Stored records:
▼▼▼

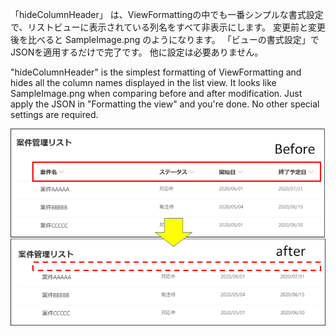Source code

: 「hideColumnHeader」 は、ViewFormattingの中でも一番シンプルな書式設定で、リストビューに表示されている列名をすべて非表示にします。
変更前と変更後を比べると SampleImage.png のようになります。
「ビューの書式設定」でJSONを適用するだけで完了です。
他に設定は必要ありません。

"hideColumnHeader" is the simplest formatting of ViewFormatting and hides all the column names displayed in the list view.
It looks like SampleImage.png when comparing before and after modification.
Just apply the JSON in "Formatting the view" and you're done.
No other special settings are required.

![サンプルイメージ](https://github.com/KuramotoYu/SPO-List-Formatting/blob/master/view-formatting-samples/hideColumnHeader/image.png)
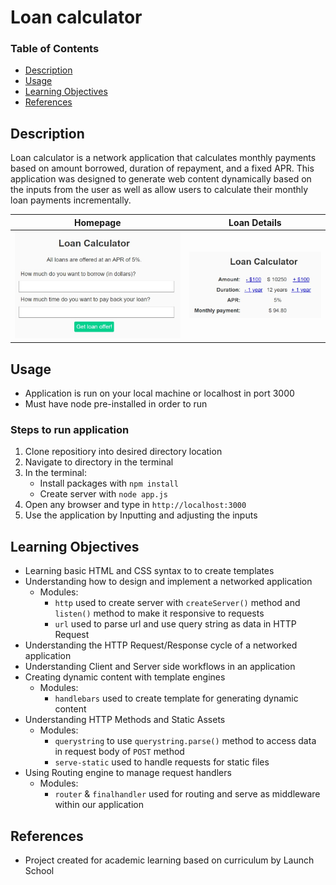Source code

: # Loan calculator

### Table of Contents
* [Description](#description)
* [Usage](#usage)
* [Learning Objectives](#objectives)
* [References](#references)

## Description
Loan calculator is a network application that calculates monthly payments based on amount borrowed, duration of repayment, and a fixed APR. This application was designed to generate web content dynamically based on the inputs from the user as well as allow users to calculate their monthly loan payments incrementally. 

| Homepage | Loan Details |
| :------: | :----------: |
| ![form](/public/images/web1.jpg) | ![loan details](/public/images/web2.jpg) |

## Usage
- Application is run on your local machine or localhost in port 3000
- Must have node pre-installed in order to run 

### Steps to run application
1. Clone repositiory into desired directory location
2. Navigate to directory in the terminal
3. In the terminal:
	- Install packages with `npm install`
	- Create server with `node app.js`
4. Open any browser and type in `http://localhost:3000`
5. Use the application by Inputting and adjusting the inputs

## Learning Objectives
- Learning basic HTML and CSS syntax to to create templates
- Understanding how to design and implement a networked application
	- Modules:
		- `http` used to create server with `createServer()` method and `listen()` method to make it responsive to requests
		- `url` used to parse url and use query string as data in HTTP Request 
- Understanding the HTTP Request/Response cycle of a networked application
- Understanding Client and Server side workflows in an application
- Creating dynamic content with template engines
	- Modules:
		- `handlebars` used to create template for generating dynamic content 
- Understanding HTTP Methods and Static Assets
	- Modules:
		- `querystring` to use `querystring.parse()` method to access data in request body of `POST` method
		- `serve-static` used to handle requests for static files
- Using Routing engine to manage request handlers
	- Modules:
		- `router` & `finalhandler` used for routing and serve as middleware within our application

## References
- Project created for academic learning based on curriculum by Launch School
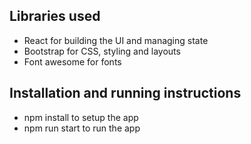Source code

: ## Libraries used
* React for building the UI and managing state
* Bootstrap for CSS, styling and layouts
* Font awesome for fonts

## Installation and running instructions
* npm install to setup the app
* npm run start to run the app
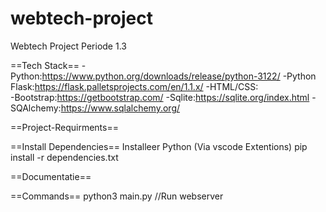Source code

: # webtech-project
Webtech Project Periode 1.3



==Tech Stack==
-Python:https://www.python.org/downloads/release/python-3122/
-Python Flask:https://flask.palletsprojects.com/en/1.1.x/
-HTML/CSS:   
-Bootstrap:https://getbootstrap.com/
-Sqlite:https://sqlite.org/index.html
-SQAlchemy:https://www.sqlalchemy.org/

==Project-Requirments==


==Install Dependencies==
Installeer Python (Via vscode Extentions)
pip install -r dependencies.txt

==Documentatie==


==Commands==
python3 main.py //Run webserver
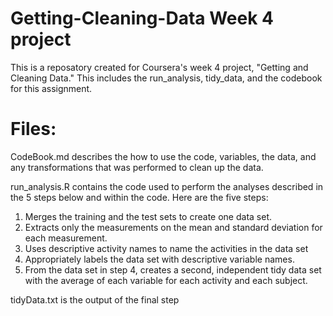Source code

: # Getting-Cleaning-Data Week 4 project

This is a reposatory created for Coursera's week 4 project, "Getting and Cleaning Data." This includes the run_analysis, tidy_data, and the codebook for this assignment. 

# Files:
CodeBook.md describes the how to use the code, variables, the data, and any transformations that was performed to clean up the data.

run_analysis.R contains the code used to perform the analyses described in the 5 steps below and within the code. Here are the five steps:

1. Merges the training and the test sets to create one data set.
2. Extracts only the measurements on the mean and standard deviation for each measurement.
3. Uses descriptive activity names to name the activities in the data set
4. Appropriately labels the data set with descriptive variable names.
5. From the data set in step 4, creates a second, independent tidy data set with the average of each variable for each activity and each subject.

tidyData.txt is the output of the final step
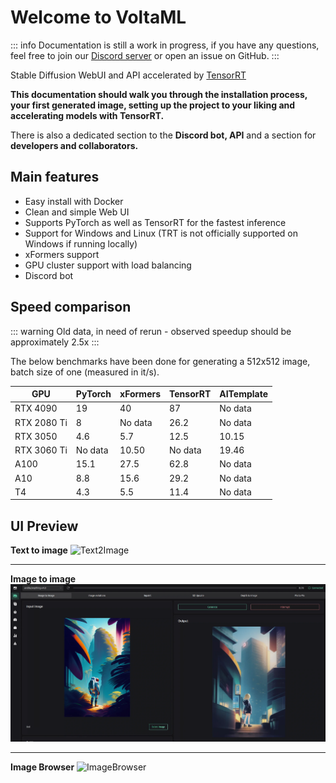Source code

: # Welcome to VoltaML

::: info
Documentation is still a work in progress, if you have any questions, feel free to join our [Discord server](https://discord.gg/pY5SVyHmWm) or open an issue on GitHub.
:::

Stable Diffusion WebUI and API accelerated by <a href="https://developer.nvidia.com/tensorrt">TensorRT</a>

**This documentation should walk you through the installation process, your first generated image, setting up the project to your liking and accelerating models with TensorRT.**

There is also a dedicated section to the **Discord bot, API** and a section for **developers and collaborators.**

## Main features

- Easy install with Docker
- Clean and simple Web UI
- Supports PyTorch as well as TensorRT for the fastest inference
- Support for Windows and Linux (TRT is not officially supported on Windows if running locally)
- xFormers support
- GPU cluster support with load balancing
- Discord bot

## Speed comparison

::: warning
Old data, in need of rerun - observed speedup should be approximately 2.5x
:::

The below benchmarks have been done for generating a 512x512 image, batch size of one (measured in it/s).

| GPU         | PyTorch | xFormers | TensorRT | AITemplate |
| ----------- | ------- | -------- | -------- | ---------- |
| RTX 4090    | 19      | 40       | 87       | No data    |
| RTX 2080 Ti | 8       | No data  | 26.2     | No data    |
| RTX 3050    | 4.6     | 5.7      | 12.5     | 10.15      |
| RTX 3060 Ti | No data | 10.50    | No data  | 19.46      |
| A100        | 15.1    | 27.5     | 62.8     | No data    |
| A10         | 8.8     | 15.6     | 29.2     | No data    |
| T4          | 4.3     | 5.5      | 11.4     | No data    |

## UI Preview

**Text to image**
![Text2Image](/static/frontend/frontend-txt2img.webp)

<hr>

**Image to image**
![Image2Image](static/frontend/frontend-img2img.webp)

<hr>

**Image Browser**
![ImageBrowser](/static/frontend/frontend-browser.webp)
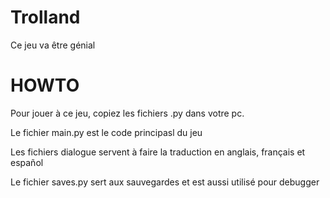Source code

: # Trolland
Ce jeu va être génial

# HOWTO
Pour jouer à ce jeu, copiez les fichiers .py dans votre pc.

Le fichier main.py est le code principasl du jeu

Les fichiers dialogue servent à faire la traduction en anglais, français et español

Le fichier saves.py sert aux sauvegardes et est aussi utilisé pour debugger
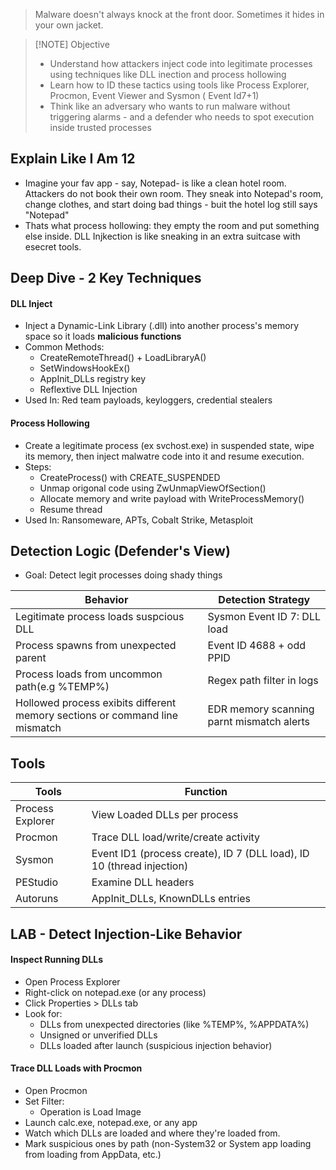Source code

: > Malware doesn't always knock at the front door. Sometimes it hides in your own jacket.


> [!NOTE] Objective
> - Understand how attackers inject code into legitimate processes using techniques like DLL inection and process hollowing 
> - Learn how to ID these tactics using tools like Process Explorer, Procmon, Event Viewer and Sysmon ( Event Id7+1)
> - Think like an adversary who wants to run malware without triggering alarms - and a defender who needs to spot execution inside trusted processes

## Explain Like I Am 12
- Imagine your fav app - say, Notepad- is like a clean hotel room. Attackers do not book their own room. They sneak into Notepad's room, change clothes, and start doing bad things - buit the hotel log still says "Notepad"
- Thats what process hollowing: they empty the room and put something else inside. DLL Injkection is like sneaking in an extra suitcase with esecret tools.
## Deep Dive - 2 Key Techniques
#### DLL Inject
- Inject a Dynamic-Link Library (.dll) into another process's memory space so it loads **malicious functions**
- Common Methods:
	- CreateRemoteThread() + LoadLibraryA()
	- SetWindowsHookEx()
	- AppInit_DLLs registry key
	- Reflextive DLL Injection
- Used In: Red team payloads, keyloggers, credential stealers
#### Process Hollowing
- Create a legitimate process (ex svchost.exe) in suspended state, wipe its memory, then inject malwatre code into it and resume execution.
- Steps:
	- CreateProcess() with CREATE_SUSPENDED
	- Unmap origonal code using ZwUnmapViewOfSection()
	- Allocate memory and write payload with WriteProcessMemory()
	- Resume thread
- Used In: Ransomeware, APTs, Cobalt Strike, Metasploit
## Detection Logic (Defender's View)
- Goal: Detect legit processes doing shady things

| Behavior                                                                    | Detection Strategy                        |
| --------------------------------------------------------------------------- | ----------------------------------------- |
| Legitimate process loads suspcious DLL                                      | Sysmon Event ID 7: DLL load               |
| Process spawns from unexpected parent                                       | Event ID 4688 + odd PPID                  |
| Process loads from uncommon path(e.g %TEMP%)                                | Regex path filter in logs                 |
| Hollowed process exibits different memory sections or command line mismatch | EDR memory scanning parnt mismatch alerts |
## Tools

| Tools            | Function                                                              |
| ---------------- | --------------------------------------------------------------------- |
| Process Explorer | View Loaded DLLs per process                                          |
| Procmon          | Trace DLL load/write/create activity                                  |
| Sysmon           | Event ID1 (process create), ID 7 (DLL load), ID 10 (thread injection) |
| PEStudio         | Examine DLL headers                                                   |
| Autoruns         | AppInit_DLLs, KnownDLLs entries                                       |
## LAB - Detect Injection-Like Behavior
#### Inspect Running DLLs
- Open Process Explorer
- Right-click on notepad.exe (or any process)
- Click Properties > DLLs tab
- Look for:
	- DLLs from unexpected directories (like %TEMP%, %APPDATA%)
	- Unsigned or unverified DLLs
	- DLLs loaded after launch (suspicious injection behavior)
#### Trace DLL Loads with Procmon
- Open Procmon
- Set Filter:
	- Operation is Load Image
- Launch calc.exe, notepad.exe, or any app
- Watch which DLLs are loaded and where they're loaded from.
- Mark suspicious ones by path (non-System32 or System app loading from loading from AppData, etc.)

▲▲▲

ACTIVITY:
Among the records above, repeat exactly the line with "Process Explorer |", the line with "(thread injection) |", and every line in between, and only those.

TASK ANSWER:
| Process Explorer | View Loaded DLLs per process                                          |
| Procmon          | Trace DLL load/write/create activity                                  |
| Sysmon           | Event ID1 (process create), ID 7 (DLL load), ID 10 (thread injection) |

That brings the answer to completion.